Channel normalization

It can be seen from Fig. 1A that, due to the influence of the channel effect of observation equipment, the appearance of interference signal noise conceals the real characteristics of the solar radio burst, which makes the dynamic spectra features not obvious enough. To reduce the influence of RFI on the spectrum image, we use the channel normalization method to remove the RFI, and the calculation method is as follows:

(1) $$p^{{}^{\prime }}(x,y)=p(x,y)-{\displaystyle \frac{1}{n}\sum _{y=0}^{n}p(x,y)+{\displaystyle \frac{1}{mn}\sum _{x=0}^m\sum _{y=0}^{n}p(x,y),}}$$where $p(x,y)$ represents the pixel value of the spectrum image on a certain time channel x and frequency channel y, $p^{{}^{\prime }}(x,y)$ is the pixel value after channel normalization.

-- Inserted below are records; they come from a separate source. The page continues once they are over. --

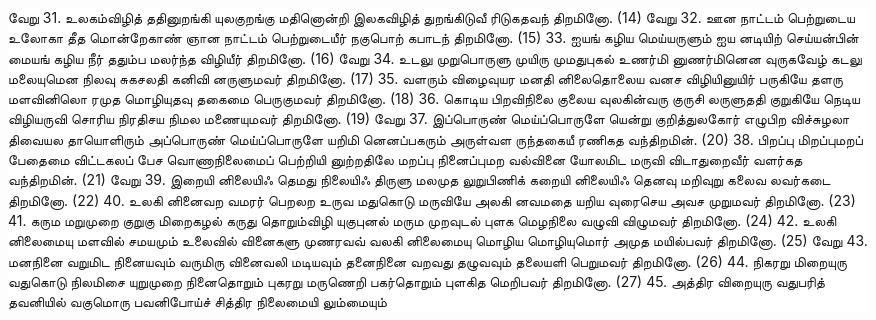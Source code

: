 வேறு
31. உலகம்விழித் ததினுறங்கி யுலகுறங்கு மதினொன்றி
இலகவிழித் துறங்கிடுவீ ரிடுகதவந் திறமினோ. (14)
வேறு
32. ஊன நாட்டம் பெற்றுடைய
உலோகா தீத மொன்றேகாண்
ஞான நாட்டம் பெற்றுடையீர்
நகுபொற் கபாடந் திறமினோ. (15)
33.
ஐயங் கழிய மெய்யருளும்
ஐய னடியிற் செய்யன்பின்
மையங் கழிய நீர் ததும்ப
மலர்ந்த விழியீர் திறமினோ. (16)
வேறு
34. உடலு முறுபொருளு முயிரு முமதுபுகல்
உணர்மி னுணர்மினென வுருகவேழ்
கடலு மலையுமென நிலவு சுகசலதி
கனிவி னருளுமவர் திறமினோ. (17)
35. வளரும் விழைவுயர மனதி னிலைதொலைய
வனச விழியினுயிர் பருகியே
தளரு மளவினிலொ ரமுத மொழியுதவு
தகைமை பெருகுமவர் திறமினோ. (18)
36. கொடிய பிறவிநிலை குலைய வுலகின்வரு
குருசி லருளுததி குறுகியே
நெடிய விழியருவி சொரிய நிரதிசய
நிமல மணையுமவர் திறமினோ. (19)
வேறு
37. இப்பொருண் மெய்ப்பொருளே யென்று குறித்துலகோர்
எழுபிற விச்சுழலா திவையல தாயொளிரும்
அப்பொருண் மெய்ப்பொருளே யறிமி னெனப்பகரும்
அருள்வள ருந்தகையீ ரணிகத வந்திறமின். (20)
38. பிறப்பு மிறப்புமறப் பேதைமை விட்டகலப்
பேச வொணாநிலைமைப் பெற்றியி னுற்றதிலே
மறப்பு நினைப்புமற வல்வினை யோலமிட
மருவி விடாதுறைவீர் வளர்கத வந்திறமின். (21)
வேறு
39. இறையி னிலையிஃ தெமது நிலையிஃ
திருளு மலமுத லுறுபிணிக்
கறையி னிலையிஃ தெனவு மறிவுறு
கலைவ லவர்கடை திறமினோ. (22)
40. உலகி னினைவற வமரர் பெறலற
உருவ மதுகொடு மருவியே
அலகி னவமதை யறிய வுரைசெய
அவச முறுமவர் திறமினோ. (23)
41. கரும மறுமுறை குறுகு மிறைகழல்
கருது தொறும்விழி யுகுபுனல்
மரும முறவுடல் புளக மெழநிலை
வழுவி விழுமவர் திறமினோ. (24)
42. உலகி னிலைமையு மளவில் சமயமும்
உலைவில் வினைகளு முணரவவ்
வலகி னிலைமையு மொழிய மொழியுமொர்
அமுத மயில்பவர் திறமினோ. (25)
வேறு
43. மனநினை வறுமிட நினையவும்
வருமிரு வினைவலி மடியவும்
தனைநினை வறவது தழுவவும்
தலையளி பெறுமவர் திறமினோ. (26)
44. நிகரறு மிறையுரு வதுகொடு
நிலமிசை யுறுமுறை நினைதொறும்
புகரறு மருணெறி பகர்தொறும்
புளகித மெறிபவர் திறமினோ. (27)
45. அத்திர விறையுரு வதுபரித்
தவனியில் வகுமொரு பவனிபோய்ச்
சித்திர நிலைமையி லும்மையும்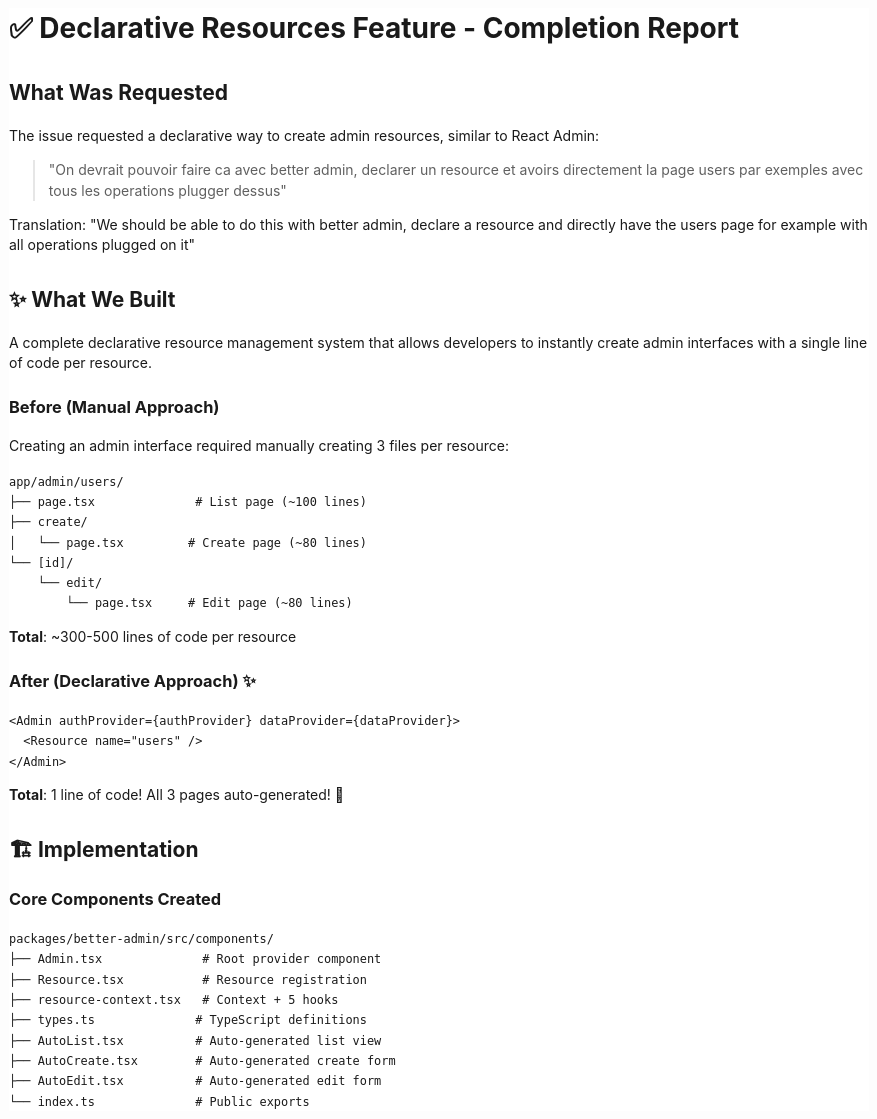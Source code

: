 # ✅ Declarative Resources Feature - Completion Report

## What Was Requested

The issue requested a declarative way to create admin resources, similar to React Admin:

> "On devrait pouvoir faire ca avec better admin, declarer un resource et avoirs directement la page users par exemples avec tous les operations plugger dessus"

Translation: "We should be able to do this with better admin, declare a resource and directly have the users page for example with all operations plugged on it"

## ✨ What We Built

A complete declarative resource management system that allows developers to instantly create admin interfaces with a single line of code per resource.

### Before (Manual Approach)

Creating an admin interface required manually creating 3 files per resource:

```
app/admin/users/
├── page.tsx              # List page (~100 lines)
├── create/
│   └── page.tsx         # Create page (~80 lines)
└── [id]/
    └── edit/
        └── page.tsx     # Edit page (~80 lines)
```

**Total**: ~300-500 lines of code per resource

### After (Declarative Approach) ✨

```tsx
<Admin authProvider={authProvider} dataProvider={dataProvider}>
  <Resource name="users" />
</Admin>
```

**Total**: 1 line of code! All 3 pages auto-generated! 🎉

## 🏗️ Implementation

### Core Components Created

```
packages/better-admin/src/components/
├── Admin.tsx              # Root provider component
├── Resource.tsx           # Resource registration
├── resource-context.tsx   # Context + 5 hooks
├── types.ts              # TypeScript definitions
├── AutoList.tsx          # Auto-generated list view
├── AutoCreate.tsx        # Auto-generated create form
├── AutoEdit.tsx          # Auto-generated edit form
└── index.ts              # Public exports
```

The radio spectrum image after the horizontal stripes are reduced is shown in Fig. 1B. It can be seen that the spectrum image at this time is free of the influence of RFI, and its burst characteristics gradually appear.

Threshold segmentation

The purpose of channel normalization is to reduce the difficulty of dynamic spectra feature recognition caused by instrument noise. However, both burst type and other types of dynamic spectra images have the problem of over-fusion of image backgrounds and features. To further enhance the dynamic spectra features, we use threshold segmentation algorithm to binarize the dynamic spectra. According to the gray value range of spectrum images of from the SBRS, the threshold segmentation algorithm is designed as follows:

(2) $$p^{{}^{\prime }}(x,y)=\{\begin{array}{c}255,p(x,y)>(mod(p)+max(p))/2\hfill \\ 0,p(x,y)\le (mod(p)+max(p))/2\hfill \end{array},$$where $mod(p)$ is the gray value of the maximum value of the spectrum image gray histogram, and $max(p)$ is the maximum value of spectrum image gray. Gray histogram counts the frequency of each gray value in the image, mod (p) can be calculated by first counting the occurrence times of the gray value of the whole spectrum image to obtain the gray histogram, and then finding the gray value of the image with the most occurrence times in the gray histogram, max (p) is the maximum gray value of the whole spectrum image, which can be calculated by sorting all gray values in the image. In particular, they are all computed for the entire dynamic spectrum. The binarization of spectrum images by a threshold segmentation algorithm is to segment the whole image into regions with only 0 and 255 gray levels according to the burst characteristics of the spectrum image and the different gray levels occupied by a quiet background. The processing result is shown in Fig. 1C. It can be seen that the dynamic spectra features are discontinuous bright spots distributed along the frequency channel as a whole.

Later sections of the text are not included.